Indago

Indago


CREDITS

GUP Author

GUP TEAM



Title

Indago

Publisher

editions77.fr

Format

Softcover / 170 x 224 mm / 80 pages

Price

€ 29

Click. Snap. Pop. They could be noises emitted from a camera – or from fallen branches cracking underfoot on a forest trail. Exploring Yurian Quintanas’ new photobook Indago, one can imagine the sounds synchronously as the photographer snaps his way through a dark forest.

The Spanish word indago means I track, or, trace, hunt. In his photobook, Quintanas lays out the evidence of a night-time forest probe in which it is not clear whether the photographer is hunting or being hunted, exploring or being tracked. Quintanas’ photographs are high-contrast black and white images of forest details that, when lit with flash (or flashlight), appear otherworldly and unfamiliar. He observes a slow, secret world of life and death in the wilderness, underscoring his own solitude. Tangles of monstrous overgrowth, fragments of ice over murky water, pitch black crevasses between masses of rock; these are simultaneously the raw compositions of nature and stuff of our minds’ nightmares.

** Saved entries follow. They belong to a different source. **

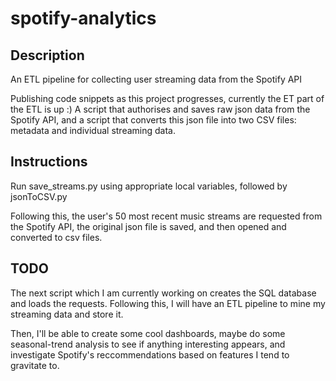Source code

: # spotify-analytics

## Description
An ETL pipeline for collecting user streaming data from the Spotify API

Publishing code snippets as this project progresses, currently the ET part of the ETL is up :) A script that authorises and saves raw json data from the Spotify API, and a script that converts this json file into two CSV files: metadata and individual streaming data.

## Instructions
Run save_streams.py using appropriate local variables, followed by jsonToCSV.py

Following this, the user's 50 most recent music streams are requested from the Spotify API, the original json file is saved, and then opened and converted to csv files.

## TODO
The next script which I am currently working on creates the SQL database and loads the requests. Following this, I will have an ETL pipeline to mine my streaming data and store it. 

Then, I'll be able to create some cool dashboards, maybe do some seasonal-trend analysis to see if anything interesting appears, and investigate Spotify's reccommendations based on features I tend to gravitate to.
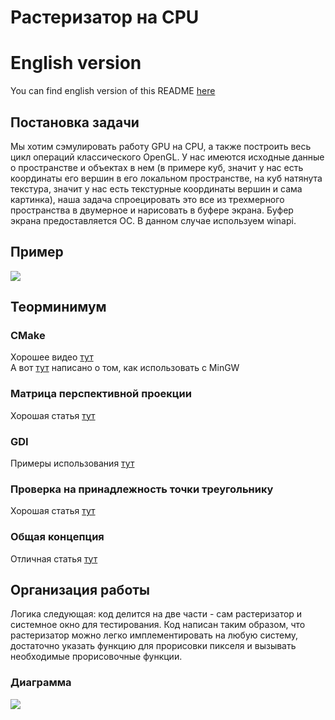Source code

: # Растеризатор на CPU

# English version
You can find english version of this README [here](https://github.com/timattt/Computer-science-knowledge/blob/master/README_EN.md)

## Постановка задачи
Мы хотим сэмулировать работу GPU на CPU, а также построить весь цикл операций классического OpenGL.
У нас имеются исходные данные о пространстве и объектах в нем (в примере куб, значит у нас есть координаты его вершин в его локальном пространстве, на куб натянута текстура,
значит у нас есть текстурные координаты вершин и сама картинка), наша задача спроецировать это все из трехмерного пространства в двумерное и нарисовать в буфере экрана.
Буфер экрана предоставляется ОС. В данном случае используем winapi.

## Пример
![](https://github.com/timattt/Computer-science-knowledge/blob/master/CpuRasterizer/about/NiceExample.gif)

## Теорминимум

### CMake
Хорошее видео [тут](https://www.youtube.com/watch?v=gSTLzOmFChs)   
А вот [тут](https://stackoverflow.com/questions/59095842/cmake-mingw-compilation-on-windows-without-needing-the-g-mingw-makefiles-f) написано о том, как использовать с MinGW

### Матрица перспективной проекции
Хорошая статья [тут](https://habr.com/ru/post/252771/)

### GDI
Примеры использования [тут](https://zetcode.com/gui/winapi/gdi/)

### Проверка на принадлежность точки треугольнику
Хорошая статья [тут](https://cpp.mazurok.com/triangle/)

### Общая концепция
Отличная статья [тут](https://habr.com/ru/post/257107/)

## Организация работы
Логика следующая: код делится на две части - сам растеризатор и системное окно для тестирования.
Код написан таким образом, что растеризатор можно легко имплементировать на любую систему, достаточно указать функцию для прорисовки пикселя и вызывать необходимые прорисовочные функции.
### Диаграмма
![](https://github.com/timattt/Computer-science-knowledge/blob/master/CpuRasterizer/about/Concept.png)


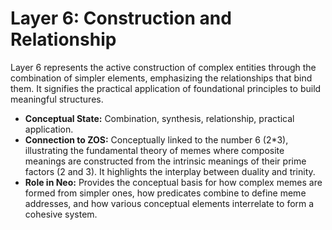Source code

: # Layer 6: Construction and Relationship

Layer 6 represents the active construction of complex entities through the combination of simpler elements, emphasizing the relationships that bind them. It signifies the practical application of foundational principles to build meaningful structures.

-   **Conceptual State:** Combination, synthesis, relationship, practical application.
-   **Connection to ZOS:** Conceptually linked to the number 6 (2*3), illustrating the fundamental theory of memes where composite meanings are constructed from the intrinsic meanings of their prime factors (2 and 3). It highlights the interplay between duality and trinity.
-   **Role in Neo:** Provides the conceptual basis for how complex memes are formed from simpler ones, how predicates combine to define meme addresses, and how various conceptual elements interrelate to form a cohesive system.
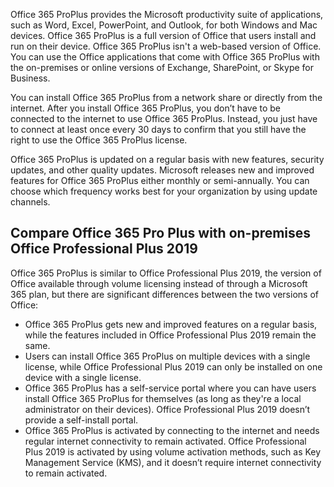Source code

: Office 365 ProPlus provides the Microsoft productivity suite of applications, such as Word, Excel, PowerPoint, and Outlook, for both Windows and Mac devices. Office 365 ProPlus is a full version of Office that users install and run on their device. Office 365 ProPlus isn't a web-based version of Office. You can use the Office applications that come with Office 365 ProPlus with the on-premises or online versions of Exchange, SharePoint, or Skype for Business.

You can install Office 365 ProPlus from a network share or directly from the internet. After you install Office 365 ProPlus, you don’t have to be connected to the internet to use Office 365 ProPlus. Instead, you just have to connect at least once every 30 days to confirm that you still have the right to use the Office 365 ProPlus license.

Office 365 ProPlus is updated on a regular basis with new features, security updates, and other quality updates. Microsoft releases new and improved features for Office 365 ProPlus either monthly or semi-annually. You can choose which frequency works best for your organization by using update channels. 

## Compare Office 365 Pro Plus with on-premises Office Professional Plus 2019

Office 365 ProPlus is similar to Office Professional Plus 2019, the version of Office available through volume licensing instead of through a Microsoft 365 plan, but there are significant differences between the two versions of Office:
- Office 365 ProPlus gets new and improved features on a regular basis, while the features included in Office Professional Plus 2019 remain the same.
- Users can install Office 365 ProPlus on multiple devices with a single license, while Office Professional Plus 2019 can only be installed on one device with a single license.
- Office 365 ProPlus has a self-service portal where you can have users install Office 365 ProPlus for themselves (as long as they're a local administrator on their devices). Office Professional Plus 2019 doesn’t provide a self-install portal.
- Office 365 ProPlus is activated by connecting to the internet and needs regular internet connectivity to remain activated. Office Professional Plus 2019 is activated by using volume activation methods, such as Key Management Service (KMS), and it doesn’t require internet connectivity to remain activated.
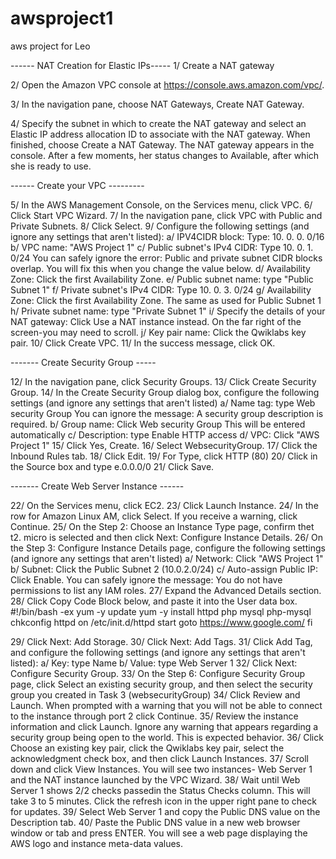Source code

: # awsproject1
aws project for Leo

------ NAT Creation for Elastic IPs-----
1/ Create a NAT gateway

2/ Open the Amazon VPC console at https://console.aws.amazon.com/vpc/.

3/ In the navigation pane, choose NAT Gateways, Create NAT Gateway.

4/ Specify the subnet in which to create the NAT gateway and select an Elastic IP address allocation ID to associate with the NAT gateway. When finished, choose Create a NAT Gateway.
	The NAT gateway appears in the console. After a few moments, her status changes to Available, after which she is ready to use.

------ Create your VPC ---------	

5/ In the AWS Management Console, on the Services menu, click VPC.
6/ Click Start VPC Wizard.
7/ In the navigation pane, click VPC with Public and Private Subnets.
8/ Click Select.
9/ Configure the following settings (and ignore any settings that aren't listed):
	a/ IPV4CIDR block: Type: 10. 0. 0. 0/16
	b/ VPC name: "AWS Project 1"
	c/ Public subnet's IPv4 CIDR: Type 10. 0. 1. 0/24 You can safely ignore the
		error: Public and private subnet CIDR blocks overlap. You will fix this when you
		change the value below.
	d/ Availability Zone: Click the first Availability Zone.
	e/ Public subnet name: type "Public Subnet 1"
	f/ Private subnet's IPv4 CIDR: Type 10. 0. 3. 0/24
	g/ Availability Zone: Click the first Availability Zone. The same as used for Public
		Subnet 1
	h/ Private subnet name: type "Private Subnet 1"
	i/ Specify the details of your NAT gateway: Click Use a NAT instance instead. On
		the far right of the screen-you may need to scroll.
	j/ Key pair name: Click the Qwiklabs key pair.
10/	Click Create VPC.
11/	In the success message, click OK.

------- Create Security Group -----

12/ In the navigation pane, click Security Groups.
13/ Click Create Security Group.
14/ In the Create Security Group dialog box, configure the following settings (and ignore
	any settings that aren't listed)
	a/ Name tag: type Web security Group You can ignore the message: A security
		group description is required.
	b/ Group name: Click Web security Group This will be entered automatically
	c/ Description: type Enable HTTP access
	d/ VPC: Click "AWS Project 1" 
15/ Click Yes, Create.
16/ Select WebsecurityGroup.
17/ Click the Inbound Rules tab.
18/ Click Edit.
19/ For Type, click HTTP (80)
20/ Click in the Source box and type e.0.0.0/0
21/ Click Save.


------- Create Web Server Instance ------

22/ On the Services menu, click EC2.
23/ Click Launch Instance.
24/ In the row for Amazon Linux AM, click Select. If you receive a warning, click
	Continue.
25/ On the Step 2: Choose an Instance Type page, confirm thet t2. micro is selected and
	then click Next: Configure Instance Details.
26/ On the Step 3: Configure Instance Details page, configure the following settings (and
	ignore any settings that aren't listed)
	a/ Network: Click "AWS Project 1"
	b/ Subnet: Click the Public Subnet 2 (10.0.2.0/24)
	c/ Auto-assign Public IP: Click Enable. You can safely ignore the message: You
		do not have permissions to list any IAM roles.
27/ Expand the Advanced Details section.
28/ Click Copy Code Block below, and paste it into the User data box.
		#!/bin/bash -ex
		yum -y update
		yum -y install httpd php mysql php-mysql
		chkconfig httpd on
		/etc/init.d/httpd start
		goto https://www.google.com/
		fi
		
29/ Click Next: Add Storage.
30/ Click Next: Add Tags.
31/ Click Add Tag, and configure the following settings (and ignore any settings that
	aren't listed):
	a/ Key: type Name
	b/ Value: type Web Server 1
32/ Click Next: Configure Security Group.
33/ On the Step 6: Configure Security Group page, click Select an existing security
	group, and then select the security group you created in Task 3 (websecurityGroup)
34/ Click Review and Launch. When prompted with a warning that you will not be able to
	connect to the instance through port 2 click Continue.
35/ Review the instance information and click Launch. Ignore any warning that appears
	regarding a security group being open to the world. This is expected behavior.
36/ Click Choose an existing key pair, click the Qwiklabs key pair, select the
	acknowledgment check box, and then click Launch Instances.
37/ Scroll down and click View Instances. You will see two instances- Web Server 1
	and the NAT instance launched by the VPC Wizard.
38/ Wait until Web Server 1 shows 2/2 checks passedin the Status Checks column. This
	will take 3 to 5 minutes. Click the refresh icon in the upper right pane to check for
	updates.
39/ Select Web Server 1 and copy the Public DNS value on the Description tab.
40/ Paste the Public DNS value in a new web browser window or tab and press ENTER.
	You will see a web page displaying the AWS logo and instance meta-data values.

The abundant use of black ink sinks us deep into the unsettling void of wilderness at night, tapping into ancient instincts that must negotiate invisible terrain for survival. Indago’s matte black cover is scattered with the canopy of night stars, perhaps from somewhere deep in the forest pictured inside the book. About halfway through the book, a centre foldout presents artefacts collected from the forest against a stark white background. A gnarled spine-like root, a single butterfly wing, a broken open fruit and the skeleton of a lizard are laid out on white like forensic specimens.

The book finishes with a quote by the nineteenth-century American writer Henry David Thoreau, famous for having eschewed city life to live with nature in his iconic account, Walden. Where Thoreau finds his essence reflected in an idyllic representation of nature, Quintanas peers into its unsettling darkness.